Por isso, talvez, a câmera dirigida por Assis saia em busca de seres reais, querendo trazê-los para um mundo que a princípio não lhes diz respeito. A tentativa, por mais inútil que possa parecer, faz sentido na lógica que a geração produtora de Amarelo Manga e do movimento manguebeat elegeu para exercer sua rebeldia: ela é uma síntese, ingênua, talvez, mas legítima, de uma geração que oscila entre flertes neo-populistas e evoluções narcísicas transmitidas por ondas luminosas e eletromagnéticas. Flertes que nunca se resolvem e estão em constante transmigração, pois nascem na negação dos projetos estéticos oficializados – uns, nascidos como manifestação autêntica de movimentos contra-culturais; outros, herdados das tradições folclóricas reificadas após a benção erudita dos feudos acadêmicos – mas, que são constantemente incorporados nas ações sócio-culturais dos grupos que se alternam e que se mesclam no poder político local. Na esfera contemporânea a designação “multicultural” é o apanágio desta lógica e cuja semente foi plantada exatamente pelo movimento manguebeat.

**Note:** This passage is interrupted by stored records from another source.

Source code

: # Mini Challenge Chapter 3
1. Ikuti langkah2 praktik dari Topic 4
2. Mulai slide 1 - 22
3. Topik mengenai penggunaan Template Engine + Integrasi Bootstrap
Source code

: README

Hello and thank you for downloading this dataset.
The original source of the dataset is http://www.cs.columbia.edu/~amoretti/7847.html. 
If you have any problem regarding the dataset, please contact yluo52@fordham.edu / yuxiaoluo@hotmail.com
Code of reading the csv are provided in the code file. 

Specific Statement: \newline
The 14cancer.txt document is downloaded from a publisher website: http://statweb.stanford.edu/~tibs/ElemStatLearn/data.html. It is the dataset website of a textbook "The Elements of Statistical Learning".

Para escapar às dicotomias simplificadoras e sustentar a atualização de um lugar potencialmente original que possa afirmar um certo universo cultural imaginado como espelho de uma realidade disforme e caótica por natureza (como preconizou o manguebeat), o filme se força, assim, a enveredar por uma miscigenação de olhares. Recicla formatos, mescla gêneros e aposta numa estrutura que o permita distanciar-se de rotulações que uniformizem proposições e interpretações a seu respeito. Acompanhando a linha de ação central convencional em que o enredo se desenvolve, há no filme, dessa forma, um entrelaçamento de banalidades e de excessos. Eles se concretizam por meio de imagens que, sem cerimônias, resvalam para o clichê folhetinesco e para o abjeto; que, por meio de deslocamentos narrativos, costuram o eixo central da trama com figuras secundárias de um mundo silencioso e de grande força expressiva; e ainda pela utilização de diálogos ou solilóquios, cujo objetivo é claramente proferir aforismos de sentido ambíguo, espécie de subtexto desestabilizador de possíveis certezas em construção na mente do espectador. Há em toda esta recorrência uma intenção de não deixar emergir a possibilidade de uma apreciação que se valha preferencialmente de referências regionalistas e aspectos pitorescos, mas afirme a obra como um objeto complexo que ultrapasse os estereótipos habituais do cinema nordestino. No Recife esta batalha é constante e um dos méritos do manguebeat, processo encampado pelos realizadores de Amarelo Manga, foi forjar esta área virtual onde se pode transitar e driblar os esquemas impostos por modelos fechados. Tais espaços permitem uma flexibilidade das discussões em torno das manifestações artísticas e um intercâmbio que contamina os blocos ideológicos arcaicizantes que insistem em se manter como paradigmas inquestionáveis da produção cultural e, por extensão, no pensamento cinematográfico.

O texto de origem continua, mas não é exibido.